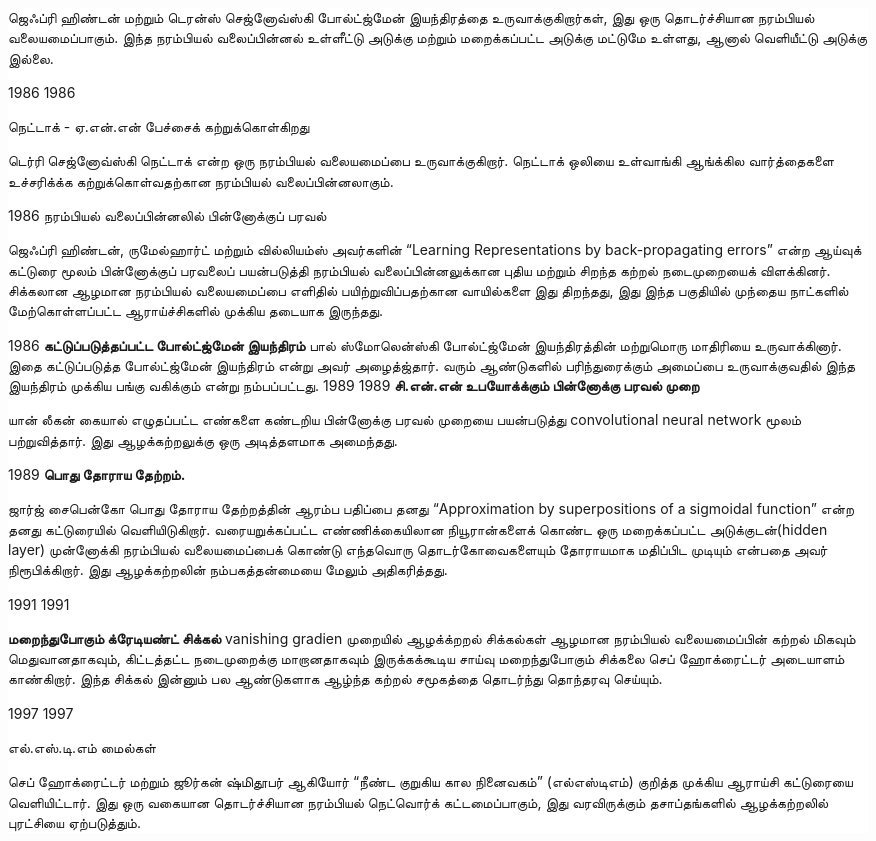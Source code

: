 ஜெஃப்ரி ஹிண்டன் மற்றும் டெரன்ஸ் செஜ்னோவ்ஸ்கி போல்ட்ஜ்மேன் இயந்திரத்தை உருவாக்குகிறார்கள், இது ஒரு தொடர்ச்சியான நரம்பியல் வலையமைப்பாகும். இந்த நரம்பியல் வலைப்பின்னல் உள்ளீட்டு அடுக்கு மற்றும் மறைக்கப்பட்ட அடுக்கு மட்டுமே உள்ளது, ஆனால் வெளியீட்டு அடுக்கு இல்லை.

1986
1986

நெட்டாக் - ஏ.என்.என் பேச்சைக் கற்றுக்கொள்கிறது

டெர்ரி செஜ்னோவ்ஸ்கி நெட்டாக் என்ற ஒரு நரம்பியல் வலையமைப்பை உருவாக்குகிறார். நெட்டாக் ஒலியை உள்வாங்கி ஆங்க்கில வார்த்தைகளை உச்சரிக்க்க கற்றுக்கொள்வதற்கான நரம்பியல் வலைப்பின்னலாகும்.

1986
நரம்பியல் வலைப்பின்னலில் பின்னோக்குப் பரவல்

ஜெஃப்ரி ஹிண்டன், ருமேல்ஹார்ட் மற்றும் வில்லியம்ஸ் அவர்களின் “Learning Representations by back-propagating errors” என்ற ஆய்வுக் கட்டுரை மூலம் பின்னோக்குப் பரவலைப் பயன்படுத்தி நரம்பியல் வலைப்பின்னலுக்கான புதிய மற்றும் சிறந்த கற்றல் நடைமுறையைக் விளக்கினர். சிக்கலான ஆழமான நரம்பியல் வலையமைப்பை எளிதில் பயிற்றுவிப்பதற்கான வாயில்களை இது திறந்தது, இது இந்த பகுதியில் முந்தைய நாட்களில் மேற்கொள்ளப்பட்ட ஆராய்ச்சிகளில் முக்கிய தடையாக இருந்தது.

1986
**கட்டுப்படுத்தப்பட்ட போல்ட்ஜ்மேன் இயந்திரம்**
பால் ஸ்மோலென்ஸ்கி  போல்ட்ஜ்மேன் இயந்திரத்தின் மற்றுமொரு மாதிரியை உருவாக்கினார்.  இதை கட்டுப்படுத்த போல்ட்ஜ்மேன் இயந்திரம் என்று அவர் அழைத்ஜ்தார். வரும் ஆண்டுகளில் பரிந்துரைக்கும் அமைப்பை உருவாக்குவதில் இந்த இயந்திரம் முக்கிய பங்கு வகிக்கும் என்று நம்பப்பட்டது.
1989
1989
**சி.என்.என் உபயோக்க்கும் பின்னோக்கு பரவல் முறை**

யான் லீகன் கையால் எழுதப்பட்ட எண்களை கண்டறிய பின்னோக்கு பரவல் முறையை பயன்படுத்து convolutional neural network மூலம் பற்றுவித்தார். இது ஆழக்கற்றலுக்கு ஒரு அடித்தளமாக அமைந்தது.

1989
**பொது தோராய தேற்றம்.**

ஜார்ஜ் சைபென்கோ பொது தோராய தேற்றத்தின் ஆரம்ப பதிப்பை தனது “Approximation by superpositions of a sigmoidal function” என்ற தனது கட்டுரையில் வெளியிடுகிறார்.   வரையறுக்கப்பட்ட எண்ணிக்கையிலான நியூரான்களைக் கொண்ட ஒரு மறைக்கப்பட்ட அடுக்குடன்(hidden layer) முன்னோக்கி நரம்பியல் வலையமைப்பைக் கொண்டு எந்தவொரு தொடர்கோவைகளையும் தோராயமாக மதிப்பிட முடியும் என்பதை அவர் நிரூபிக்கிறார். இது ஆழக்கற்றலின் நம்பகத்தன்மையை மேலும் அதிகரித்தது.

1991
1991

**மறைந்துபோகும் க்ரேடியண்ட் சிக்கல்**
 vanishing gradien முறையில் ஆழக்க்றறல் சிக்கல்கள் 
ஆழமான நரம்பியல் வலையமைப்பின் கற்றல் மிகவும் மெதுவானதாகவும், கிட்டத்தட்ட நடைமுறைக்கு மாறானதாகவும் இருக்கக்கூடிய சாய்வு மறைந்துபோகும் சிக்கலை செப் ஹோக்ரைட்டர் அடையாளம் காண்கிறார். இந்த சிக்கல் இன்னும் பல ஆண்டுகளாக ஆழ்ந்த கற்றல் சமூகத்தை தொடர்ந்து தொந்தரவு செய்யும்.

1997
1997

எல்.எஸ்.டி.எம் மைல்கள்
 
செப் ஹோக்ரைட்டர் மற்றும் ஜூர்கன் ஷ்மிதூபர் ஆகியோர் “நீண்ட குறுகிய கால நினைவகம்” (எல்எஸ்டிஎம்) குறித்த முக்கிய ஆராய்சி கட்டுரையை வெளியிட்டார். இது ஒரு வகையான தொடர்ச்சியான நரம்பியல் நெட்வொர்க் கட்டமைப்பாகும், இது வரவிருக்கும் தசாப்தங்களில் ஆழக்கற்றலில் புரட்சியை ஏற்படுத்தும்.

━━━━━━━━━━━━━━━━

Exercise goal: Reproduce the entire listing above precisely, but keep the images out.

Answer box:
Source code

: ஜெஃப்ரி ஹிண்டன் மற்றும் டெரன்ஸ் செஜ்னோவ்ஸ்கி போல்ட்ஜ்மேன் இயந்திரத்தை உருவாக்குகிறார்கள், இது ஒரு தொடர்ச்சியான நரம்பியல் வலையமைப்பாகும். இந்த நரம்பியல் வலைப்பின்னல் உள்ளீட்டு அடுக்கு மற்றும் மறைக்கப்பட்ட அடுக்கு மட்டுமே உள்ளது, ஆனால் வெளியீட்டு அடுக்கு இல்லை.

1986
1986

நெட்டாக் - ஏ.என்.என் பேச்சைக் கற்றுக்கொள்கிறது

டெர்ரி செஜ்னோவ்ஸ்கி நெட்டாக் என்ற ஒரு நரம்பியல் வலையமைப்பை உருவாக்குகிறார். நெட்டாக் ஒலியை உள்வாங்கி ஆங்க்கில வார்த்தைகளை உச்சரிக்க்க கற்றுக்கொள்வதற்கான நரம்பியல் வலைப்பின்னலாகும்.

1986
நரம்பியல் வலைப்பின்னலில் பின்னோக்குப் பரவல்

ஜெஃப்ரி ஹிண்டன், ருமேல்ஹார்ட் மற்றும் வில்லியம்ஸ் அவர்களின் “Learning Representations by back-propagating errors” என்ற ஆய்வுக் கட்டுரை மூலம் பின்னோக்குப் பரவலைப் பயன்படுத்தி நரம்பியல் வலைப்பின்னலுக்கான புதிய மற்றும் சிறந்த கற்றல் நடைமுறையைக் விளக்கினர். சிக்கலான ஆழமான நரம்பியல் வலையமைப்பை எளிதில் பயிற்றுவிப்பதற்கான வாயில்களை இது திறந்தது, இது இந்த பகுதியில் முந்தைய நாட்களில் மேற்கொள்ளப்பட்ட ஆராய்ச்சிகளில் முக்கிய தடையாக இருந்தது.

1986
**கட்டுப்படுத்தப்பட்ட போல்ட்ஜ்மேன் இயந்திரம்**
பால் ஸ்மோலென்ஸ்கி  போல்ட்ஜ்மேன் இயந்திரத்தின் மற்றுமொரு மாதிரியை உருவாக்கினார்.  இதை கட்டுப்படுத்த போல்ட்ஜ்மேன் இயந்திரம் என்று அவர் அழைத்ஜ்தார். வரும் ஆண்டுகளில் பரிந்துரைக்கும் அமைப்பை உருவாக்குவதில் இந்த இயந்திரம் முக்கிய பங்கு வகிக்கும் என்று நம்பப்பட்டது.
1989
1989
**சி.என்.என் உபயோக்க்கும் பின்னோக்கு பரவல் முறை**

யான் லீகன் கையால் எழுதப்பட்ட எண்களை கண்டறிய பின்னோக்கு பரவல் முறையை பயன்படுத்து convolutional neural network மூலம் பற்றுவித்தார். இது ஆழக்கற்றலுக்கு ஒரு அடித்தளமாக அமைந்தது.

1989
**பொது தோராய தேற்றம்.**

ஜார்ஜ் சைபென்கோ பொது தோராய தேற்றத்தின் ஆரம்ப பதிப்பை தனது “Approximation by superpositions of a sigmoidal function” என்ற தனது கட்டுரையில் வெளியிடுகிறார்.   வரையறுக்கப்பட்ட எண்ணிக்கையிலான நியூரான்களைக் கொண்ட ஒரு மறைக்கப்பட்ட அடுக்குடன்(hidden layer) முன்னோக்கி நரம்பியல் வலையமைப்பைக் கொண்டு எந்தவொரு தொடர்கோவைகளையும் தோராயமாக மதிப்பிட முடியும் என்பதை அவர் நிரூபிக்கிறார். இது ஆழக்கற்றலின் நம்பகத்தன்மையை மேலும் அதிகரித்தது.

1991
1991

**மறைந்துபோகும் க்ரேடியண்ட் சிக்கல்**
 vanishing gradien முறையில் ஆழக்க்றறல் சிக்கல்கள் 
ஆழமான நரம்பியல் வலையமைப்பின் கற்றல் மிகவும் மெதுவானதாகவும், கிட்டத்தட்ட நடைமுறைக்கு மாறானதாகவும் இருக்கக்கூடிய சாய்வு மறைந்துபோகும் சிக்கலை செப் ஹோக்ரைட்டர் அடையாளம் காண்கிறார். இந்த சிக்கல் இன்னும் பல ஆண்டுகளாக ஆழ்ந்த கற்றல் சமூகத்தை தொடர்ந்து தொந்தரவு செய்யும்.

1997
1997

எல்.எஸ்.டி.எம் மைல்கள்
 
செப் ஹோக்ரைட்டர் மற்றும் ஜூர்கன் ஷ்மிதூபர் ஆகியோர் “நீண்ட குறுகிய கால நினைவகம்” (எல்எஸ்டிஎம்) குறித்த முக்கிய ஆராய்சி கட்டுரையை வெளியிட்டார். இது ஒரு வகையான தொடர்ச்சியான நரம்பியல் நெட்வொர்க் கட்டமைப்பாகும், இது வரவிருக்கும் தசாப்தங்களில் ஆழக்கற்றலில் புரட்சியை ஏற்படுத்தும்.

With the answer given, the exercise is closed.